When you say "oil", what product are you using?


----------



## KalaMama (Nov 20, 2009)

I can't offer any help because I clipped Kala down short(totally regretted it though), I wish I had just kept with it even if it did take hours every day. I say that now


----------



## Winnow (Jan 2, 2010)

KalaMama said:


> I wish I had just kept with it even if it did take hours every day. I say that now


It will grow back I promise 

I have never regretted cutting them down, done it twice with Dima and Once with Charly.
It grows out so fast that you barely get any rest hehe ..

But now I am going to stick to it no matter what I am going to finish Vaka in August 2011 and then I can do what I want with her coat!!!
Until then I have to be strong because I know this and I can do it.


----------



## Birdie (Jun 28, 2009)

KalaMama said:


> I can't offer any help because I clipped Kala down short(totally regretted it though), I wish I had just kept with it even if it did take hours every day. I say that now


LOL I find myself saying the exact opposite! xD 
I wish I had clipped Desmond short and let him enjoy being brushed, instead of keeping his luxurious fur and tormenting myself with mats and him with constant dematting. As much as I adored his beautiful coat, I regret not keeping him short and making the experience more tolerable on both of us.


----------



## faerie (Mar 27, 2010)

my poof is heading into coat change right now. i took her to the groomers (a 3 min walk) for her fft and we decided next month to go ahead and bring her in for her first full groom. She will be 7 months.
i'll keep her brushed and combed til then (and she needs a good bath this weekend after her lovely roll in the mud.)


----------



## 4theLOVEofPOODLES (May 13, 2010)

A good oli is Wu Pi Magic and its really not that bad with them getting dirty with it. Also Absorbine Show Sheen(horse product) helps to keep hair from matting.


----------



## Taxi (Jan 18, 2010)

4theLOVEofPOODLES said:


> A good oli is Wu Pi Magic and its really not that bad with them getting dirty with it.
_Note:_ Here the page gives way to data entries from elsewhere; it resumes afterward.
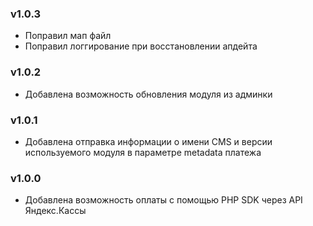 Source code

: ### v1.0.3
* Поправил мап файл
* Поправил логгирование при восстановлении апдейта

### v1.0.2
* Добавлена возможность обновления модуля из админки

### v1.0.1
* Добавлена отправка информации о имени CMS и версии используемого модуля в параметре metadata платежа

### v1.0.0
* Добавлена возможность оплаты с помощью PHP SDK через API Яндекс.Кассы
Also Absorbine Show Sheen(horse product) helps to keep hair from matting.


Thank you


----------



## Raena (Sep 20, 2009)

im glad im not the only one who uses show sheen, i love it, horse and dog! even better than the stuff!


----------



## 4theLOVEofPOODLES (May 13, 2010)

Raena said:


> im glad im not the only one who uses show sheen, i love it, horse and dog! even better than the stuff!


I know...it's wonderful! :thumb:

Also as someone else stated on here...make sure you straighten the coat...it helps a ton!


----------



## Reesmom (Feb 4, 2010)

Raena said:


> im glad im not the only one who uses show sheen, i love it, horse and dog! even better than the stuff!


Love it!!! Helped me keep a clients dog de matted thru coat change. I did him once a week as well. 

Works good on people hair too.


----------



## poodleholic (Jan 6, 2010)

Lucia has such a dense coat, I couldn't have gotten through coat change (with my sanity) without Survivor, by EQyss, and corn starch. YES, I said corn starch! lol It makes the hair amazingly slippery, and mats are easily combed or brushed out. I thought for sure I would have to shave down Lucia's ear - overnight, she had it so wadded up tight, I didn't see how I could possibly save it. I worked in the corn starch with my fingers, and pulled the hair apart as much as possible, then used my LP brush and prayed. I couldn't believe how easily the brush went through, bit by bit, and finally able to get the comb through all of it. Note: not all corn starch is the same. Do NOT use the Crabbergirl (or something like that) brand. It's more powdery, like baking powder, and not as slippery as the others.


----------